Topless and proud of it: Dartmouth woman embracing life after double mastectomy

Whether it’s walking along the water’s edge or diving into the ocean, Christina Belding is in her happy place at any of the beaches near her home in Dartmouth, N.S.

And she’s doing it all while topless and breastless.

She’s unselfconsciously revealing her flat chest with two 20-centimetre scars where she had breasts before cancer invaded her right breast.

“My breasts already had a good time, and more than enough fun,” she said during an interview Tuesday at Rainbow Haven Beach, one of her go-to spots. “I’d sooner have a flat start than trying to reinvent the past with boobs.”

Belding first noticed a lump in her right breast during a self-examination, which was initially missed by a mammogram.

The day before she turned 52, Belding underwent a double mastectomy at the IWK Health Centre in early March, a few days before the COVID-19 pandemic was declared. She opted for what’s known as esthetic flat closure, a procedure in which the surgeon creates a smooth, flat chest with no excess fat or skin.

Belding hopes her mastectomy scars spark a conversation about breast cancer. (Robert Short/CBC)

In a world where post-mastectomy breast reconstruction is the norm, that’s the last thing Belding wanted.

“The boobs took early retirement. I’m glad they’re gone because I feel safer,” she said.

Maintaining her health is one of Belding’s biggest priorities. To reduce the risk of cancer, she opted for a double mastectomy.

She never considered breast reconstruction because it would have involved more surgeries and more risks from complications and implants.

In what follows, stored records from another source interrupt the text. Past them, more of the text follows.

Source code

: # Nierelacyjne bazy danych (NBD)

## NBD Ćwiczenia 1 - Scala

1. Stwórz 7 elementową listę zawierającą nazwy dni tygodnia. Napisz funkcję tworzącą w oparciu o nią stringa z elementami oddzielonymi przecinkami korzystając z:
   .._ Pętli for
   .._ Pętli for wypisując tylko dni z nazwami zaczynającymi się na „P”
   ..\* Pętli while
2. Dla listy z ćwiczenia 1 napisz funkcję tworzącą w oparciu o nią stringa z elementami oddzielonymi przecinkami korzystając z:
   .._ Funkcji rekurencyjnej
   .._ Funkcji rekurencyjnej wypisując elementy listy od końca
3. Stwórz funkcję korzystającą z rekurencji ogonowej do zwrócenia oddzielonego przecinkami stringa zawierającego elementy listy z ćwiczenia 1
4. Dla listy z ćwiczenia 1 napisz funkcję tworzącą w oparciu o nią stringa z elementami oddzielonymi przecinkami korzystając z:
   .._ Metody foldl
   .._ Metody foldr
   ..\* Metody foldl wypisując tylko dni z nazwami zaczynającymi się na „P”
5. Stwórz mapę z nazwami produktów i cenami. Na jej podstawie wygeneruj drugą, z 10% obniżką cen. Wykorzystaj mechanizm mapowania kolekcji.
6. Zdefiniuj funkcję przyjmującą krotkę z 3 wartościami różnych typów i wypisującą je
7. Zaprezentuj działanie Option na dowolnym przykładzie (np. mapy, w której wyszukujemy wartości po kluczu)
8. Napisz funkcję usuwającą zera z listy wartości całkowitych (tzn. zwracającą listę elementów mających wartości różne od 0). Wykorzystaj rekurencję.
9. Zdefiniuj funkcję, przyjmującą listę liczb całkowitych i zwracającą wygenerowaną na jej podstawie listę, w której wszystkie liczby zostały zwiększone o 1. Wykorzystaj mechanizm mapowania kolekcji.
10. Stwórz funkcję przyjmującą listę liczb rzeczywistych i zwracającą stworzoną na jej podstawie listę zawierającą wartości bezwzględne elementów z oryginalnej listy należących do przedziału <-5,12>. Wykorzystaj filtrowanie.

For her, none of that was worth it for breasts that would have no feeling, and serve no purpose other than to “look fine in a shirt,” she said with derision in her voice.

Belding and friend Jacqueline Adams at Rainbow Haven Beach. (Robert Short/CBC)

In a world in which women’s bodies are sexually objectified, leading some to undergo surgery in the quest for perfect breasts, Belding rejects that destructive hypocrisy.

In fact, Belding — minus her B-cups — said she looks even better in her clothes. She embraces her flat chest, which has made enjoying sports, like rowing, easier.

Her tidy scars, which she protects with sunblock, remind her of cancer’s silver lining.

“I’ve always felt fortunate with even all the traumatic things and the adversity that’s happened to my life, I see myself as a survivor,” she said.

Second looks

Her new body is on display on her Instagram feed. It’s part of her mission to spread the word about estheric flat closure.

And her breastless chest has not gone unnoticed on the beach. She’s seen young children take a second look and she hopes that sparks conversations at home about cancer.

“It doesn’t need to be scary, and it shouldn’t. Having breasts shouldn’t … define who you are as a woman,” Belding said.

What annoys her are the assumptions about “Are you gonna get new boobs? Or don’t you think you’d feel better,” she said.

Belding, left, and a friend at Club Med in Turks and Caicos in 2001. (Robert Short/CBC)

“They don’t ask, ‘Hey, was it scary having cancer? Are you worried you’re going to die?”

She’ll never forget a conversation with a man who wished more women were like her.

“He waved at me, and stopped me and thought I was so brave for walking around,” she recalled.

“His wife had died from breast cancer and he had said he’d wished that she had possibly been more aggressive and had a mastectomy,” she said.

Belding said her choice to undergo a double mastectomy and esthetic flat closure isn’t for everyone, and isn’t a guarantee she’ll beat cancer. But it’s her best shot at beating cancer, along with taking oral chemotherapy drugs to reduce its recurrence.

As she gets ready for another swim in the ocean, she said she feels lucky in her cancer journey.

“For the most part, right now for me, [it] feels like a bump in the road,” Belding said.